▸ **What the task asks**: Your output should consist of the lines from the first line of the records below through the one with "4. Fix mobile", exactly, minus the pictures.

▸ **Available data**:
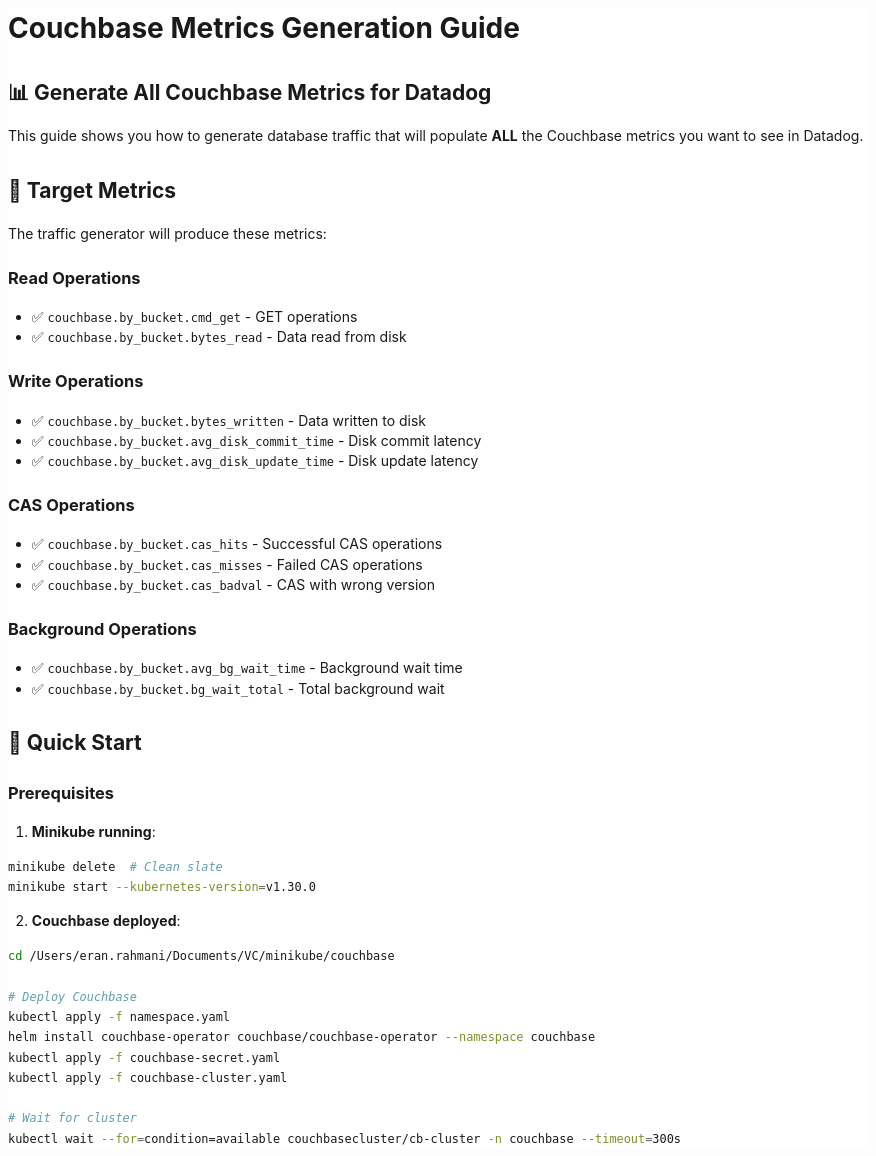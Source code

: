 # Couchbase Metrics Generation Guide

## 📊 Generate All Couchbase Metrics for Datadog

This guide shows you how to generate database traffic that will populate **ALL** the Couchbase metrics you want to see in Datadog.

## 🎯 Target Metrics

The traffic generator will produce these metrics:

### Read Operations
- ✅ `couchbase.by_bucket.cmd_get` - GET operations
- ✅ `couchbase.by_bucket.bytes_read` - Data read from disk

### Write Operations  
- ✅ `couchbase.by_bucket.bytes_written` - Data written to disk
- ✅ `couchbase.by_bucket.avg_disk_commit_time` - Disk commit latency
- ✅ `couchbase.by_bucket.avg_disk_update_time` - Disk update latency

### CAS Operations
- ✅ `couchbase.by_bucket.cas_hits` - Successful CAS operations
- ✅ `couchbase.by_bucket.cas_misses` - Failed CAS operations
- ✅ `couchbase.by_bucket.cas_badval` - CAS with wrong version

### Background Operations
- ✅ `couchbase.by_bucket.avg_bg_wait_time` - Background wait time
- ✅ `couchbase.by_bucket.bg_wait_total` - Total background wait

## 🚀 Quick Start

### Prerequisites

1. **Minikube running**:
```bash
minikube delete  # Clean slate
minikube start --kubernetes-version=v1.30.0
```

2. **Couchbase deployed**:
```bash
cd /Users/eran.rahmani/Documents/VC/minikube/couchbase

# Deploy Couchbase
kubectl apply -f namespace.yaml
helm install couchbase-operator couchbase/couchbase-operator --namespace couchbase
kubectl apply -f couchbase-secret.yaml
kubectl apply -f couchbase-cluster.yaml

# Wait for cluster
kubectl wait --for=condition=available couchbasecluster/cb-cluster -n couchbase --timeout=300s
```
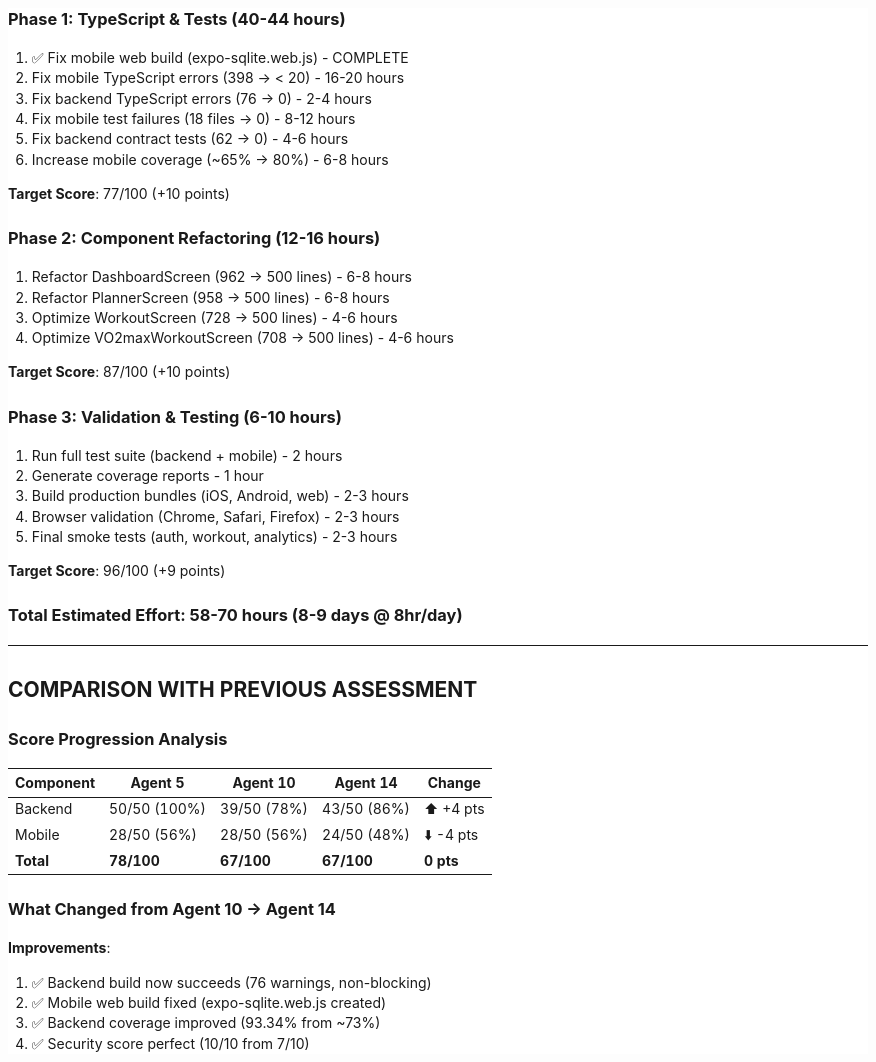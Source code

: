 ### Phase 1: TypeScript & Tests (40-44 hours)
1. ✅ Fix mobile web build (expo-sqlite.web.js) - COMPLETE
2. Fix mobile TypeScript errors (398 → < 20) - 16-20 hours
3. Fix backend TypeScript errors (76 → 0) - 2-4 hours
4. Fix mobile test failures (18 files → 0) - 8-12 hours
5. Fix backend contract tests (62 → 0) - 4-6 hours
6. Increase mobile coverage (~65% → 80%) - 6-8 hours

**Target Score**: 77/100 (+10 points)

### Phase 2: Component Refactoring (12-16 hours)
1. Refactor DashboardScreen (962 → 500 lines) - 6-8 hours
2. Refactor PlannerScreen (958 → 500 lines) - 6-8 hours
3. Optimize WorkoutScreen (728 → 500 lines) - 4-6 hours
4. Optimize VO2maxWorkoutScreen (708 → 500 lines) - 4-6 hours

**Target Score**: 87/100 (+10 points)

### Phase 3: Validation & Testing (6-10 hours)
1. Run full test suite (backend + mobile) - 2 hours
2. Generate coverage reports - 1 hour
3. Build production bundles (iOS, Android, web) - 2-3 hours
4. Browser validation (Chrome, Safari, Firefox) - 2-3 hours
5. Final smoke tests (auth, workout, analytics) - 2-3 hours

**Target Score**: 96/100 (+9 points)

### Total Estimated Effort: 58-70 hours (8-9 days @ 8hr/day)

---

## COMPARISON WITH PREVIOUS ASSESSMENT

### Score Progression Analysis
| Component | Agent 5 | Agent 10 | Agent 14 | Change |
|-----------|---------|----------|----------|--------|
| Backend | 50/50 (100%) | 39/50 (78%) | 43/50 (86%) | ⬆️ +4 pts |
| Mobile | 28/50 (56%) | 28/50 (56%) | 24/50 (48%) | ⬇️ -4 pts |
| **Total** | **78/100** | **67/100** | **67/100** | **0 pts** |

### What Changed from Agent 10 → Agent 14
**Improvements**:
1. ✅ Backend build now succeeds (76 warnings, non-blocking)
2. ✅ Mobile web build fixed (expo-sqlite.web.js created)
3. ✅ Backend coverage improved (93.34% from ~73%)
4. ✅ Security score perfect (10/10 from 7/10)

▸ **Exercise result**:
Source code

: # Couchbase Metrics Generation Guide

## 📊 Generate All Couchbase Metrics for Datadog

This guide shows you how to generate database traffic that will populate **ALL** the Couchbase metrics you want to see in Datadog.

## 🎯 Target Metrics

The traffic generator will produce these metrics:

### Read Operations
- ✅ `couchbase.by_bucket.cmd_get` - GET operations
- ✅ `couchbase.by_bucket.bytes_read` - Data read from disk

### Write Operations  
- ✅ `couchbase.by_bucket.bytes_written` - Data written to disk
- ✅ `couchbase.by_bucket.avg_disk_commit_time` - Disk commit latency
- ✅ `couchbase.by_bucket.avg_disk_update_time` - Disk update latency

### CAS Operations
- ✅ `couchbase.by_bucket.cas_hits` - Successful CAS operations
- ✅ `couchbase.by_bucket.cas_misses` - Failed CAS operations
- ✅ `couchbase.by_bucket.cas_badval` - CAS with wrong version

### Background Operations
- ✅ `couchbase.by_bucket.avg_bg_wait_time` - Background wait time
- ✅ `couchbase.by_bucket.bg_wait_total` - Total background wait

## 🚀 Quick Start

### Prerequisites

1. **Minikube running**:
```bash
minikube delete  # Clean slate
minikube start --kubernetes-version=v1.30.0
```

2. **Couchbase deployed**:
```bash
cd /Users/eran.rahmani/Documents/VC/minikube/couchbase

# Deploy Couchbase
kubectl apply -f namespace.yaml
helm install couchbase-operator couchbase/couchbase-operator --namespace couchbase
kubectl apply -f couchbase-secret.yaml
kubectl apply -f couchbase-cluster.yaml

# Wait for cluster
kubectl wait --for=condition=available couchbasecluster/cb-cluster -n couchbase --timeout=300s
```
Source code

: ### Phase 1: TypeScript & Tests (40-44 hours)
1. ✅ Fix mobile web build (expo-sqlite.web.js) - COMPLETE
2. Fix mobile TypeScript errors (398 → < 20) - 16-20 hours
3. Fix backend TypeScript errors (76 → 0) - 2-4 hours
4. Fix mobile test failures (18 files → 0) - 8-12 hours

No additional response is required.